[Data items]
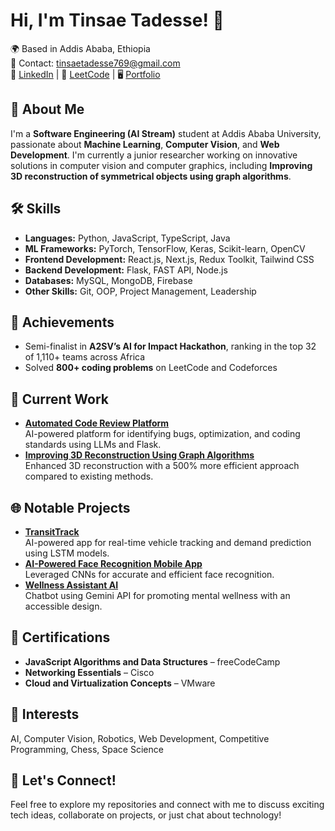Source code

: # Hi, I'm Tinsae Tadesse! 👋

🌍 Based in Addis Ababa, Ethiopia  
📧 Contact: [tinsaetadesse769@gmail.com](mailto:tinsaetadesse769@gmail.com)  
💼 [LinkedIn](http://www.linkedin.com/in/tinsae-tadesse-3465291b5) | 🎯 [LeetCode](https://leetcode.com/u/Tinsae_T/) | 🖥️ [Portfolio](https://github.com/TinsaeTadesse17)

## 🚀 About Me
I'm a **Software Engineering (AI Stream)** student at Addis Ababa University, passionate about **Machine Learning**, **Computer Vision**, and **Web Development**. I'm currently a junior researcher working on innovative solutions in computer vision and computer graphics, including **Improving 3D reconstruction of symmetrical objects using graph algorithms**.

## 🛠 Skills
- **Languages:** Python, JavaScript, TypeScript, Java  
- **ML Frameworks:** PyTorch, TensorFlow, Keras, Scikit-learn, OpenCV  
- **Frontend Development:** React.js, Next.js, Redux Toolkit, Tailwind CSS  
- **Backend Development:** Flask, FAST API, Node.js  
- **Databases:** MySQL, MongoDB, Firebase  
- **Other Skills:** Git, OOP, Project Management, Leadership  

## 🌟 Achievements
- Semi-finalist in **A2SV’s AI for Impact Hackathon**, ranking in the top 32 of 1,110+ teams across Africa  
- Solved **800+ coding problems** on LeetCode and Codeforces  

## 🔧 Current Work
- **[Automated Code Review Platform](https://github.com/TinsaeTadesse17/Automated-Code-Review-Ai-Platform)**  
  AI-powered platform for identifying bugs, optimization, and coding standards using LLMs and Flask.  
- **[Improving 3D Reconstruction Using Graph Algorithms](https://github.com/TinsaeTadesse17/Computer-Vision-and-Graphics)**  
  Enhanced 3D reconstruction with a 500% more efficient approach compared to existing methods.

## 🌐 Notable Projects
- **[TransitTrack](https://github.com/Transit-Track)**  
  AI-powered app for real-time vehicle tracking and demand prediction using LSTM models.  
- **[AI-Powered Face Recognition Mobile App](https://github.com/Face-Recognition-Model/Team-s-Face-Recognition)**  
  Leveraged CNNs for accurate and efficient face recognition.  
- **[Wellness Assistant AI](https://github.com/TinsaeTadesse17/Wellness-Assistant-AI)**  
  Chatbot using Gemini API for promoting mental wellness with an accessible design.

## 📜 Certifications
- **JavaScript Algorithms and Data Structures** – freeCodeCamp  
- **Networking Essentials** – Cisco  
- **Cloud and Virtualization Concepts** – VMware  

## 🎯 Interests
AI, Computer Vision, Robotics, Web Development, Competitive Programming, Chess, Space Science

## 🌟 Let's Connect!
Feel free to explore my repositories and connect with me to discuss exciting tech ideas, collaborate on projects, or just chat about technology!

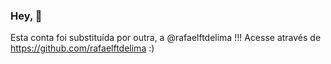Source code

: ### Hey, 👋

Esta conta foi substituída por outra, a @rafaelftdelima !!!
Acesse através de https://github.com/rafaelftdelima :)
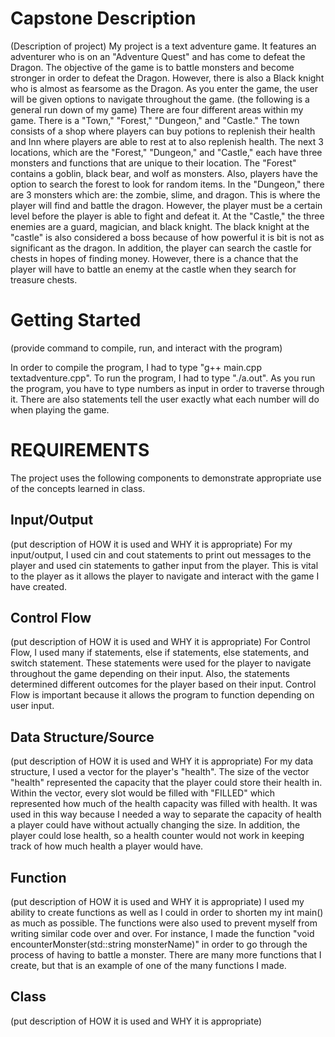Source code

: # Capstone Description
    
(Description of project)
My project is a text adventure game. It features an adventurer who is on an "Adventure
Quest" and has come to defeat the Dragon. The objective of the game is to battle monsters
and become stronger in order to defeat the Dragon. However, there is also a Black knight 
who is almost as fearsome as the Dragon. As you enter the game, the user will be given 
options to navigate throughout the game.
(the following is a general run down of my game)
There are four different areas within my game.
There is a "Town," "Forest," "Dungeon," and "Castle." The town consists of a shop
where players can buy potions to replenish their health and Inn where players
are able to rest at to also replenish health. The next 3 locations, which are the
"Forest," "Dungeon," and "Castle," each have three monsters and functions that
are unique to their location. The "Forest" contains a goblin, black bear, and wolf as
monsters. Also, players have the option to search the forest to look for random 
items. In the "Dungeon," there are 3 monsters which are: the zombie, slime, and dragon.
This is where the player will find and battle the dragon. However, the player must be
a certain level before the player is able to fight and defeat it. At the "Castle," 
the three enemies are a guard, magician, and black knight. The black knight at the 
"castle" is also considered a boss because of how powerful it is bit is not as
significant as the dragon. In addition, the player can search the castle for
chests in hopes of finding money. However, there is a chance that the player will
have to battle an enemy at the castle when they search for treasure chests.


# Getting Started

(provide command to compile, run, and interact with the program)

In order to compile the program, I had to type "g++ main.cpp textadventure.cpp".
To run the program, I had to type "./a.out".
As you run the program, you have to type numbers as input in order to traverse
through it. There are also statements tell the user exactly what each number
will do when playing the game.

# REQUIREMENTS

The project uses the following components to demonstrate appropriate use of the concepts learned in class.

## Input/Output

(put description of HOW it is used and WHY it is appropriate)
For my input/output, I used cin and cout statements to print out messages to the player
and used cin statements to gather input from the player. This is vital to the player as
 it allows the player to navigate and interact with the game I have created.

## Control Flow

(put description of HOW it is used and WHY it is appropriate)
For Control Flow, I used many if statements, else if statements, else statements,
and switch statement. These statements were used for the player to 
navigate throughout the game depending on their input. Also, the statements
determined different outcomes for the player based on their input. Control Flow is
important because it allows the program to function depending on user input.

## Data Structure/Source

(put description of HOW it is used and WHY it is appropriate)
For my data structure, I used a vector for the player's "health". The size of 
the vector "health" represented the capacity that the player could store their
health in. Within the vector, every slot would be filled with "FILLED" which 
represented how much of the health capacity was filled with health. It was used 
in this way because I needed a way to separate the capacity of health a player 
could have without actually changing the size. In addition, the player could lose
health, so a health counter would not work in keeping track of how much health a 
player would have.


## Function

(put description of HOW it is used and WHY it is appropriate)
I used my ability to create functions as well as I could in order to shorten my
int main() as much as possible. The functions were also used to prevent myself from
writing similar code over and over. For instance, I made the function 
"void encounterMonster(std::string monsterName)" in order to go through the process
of having to battle a monster. There are many more functions that I create, but that 
is an example of one of the many functions I made.

## Class



 (put description of HOW it is used and WHY it is appropriate)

▸ **YOUR INSTRUCTIONS**: Show all lines in the records above that hold "battle".

▸ **TASK OUTPUT**:
Quest" and has come to defeat the Dragon. The objective of the game is to battle monsters
This is where the player will find and battle the dragon. However, the player must be
have to battle an enemy at the castle when they search for treasure chests.
of having to battle a monster. There are many more functions that I create, but that 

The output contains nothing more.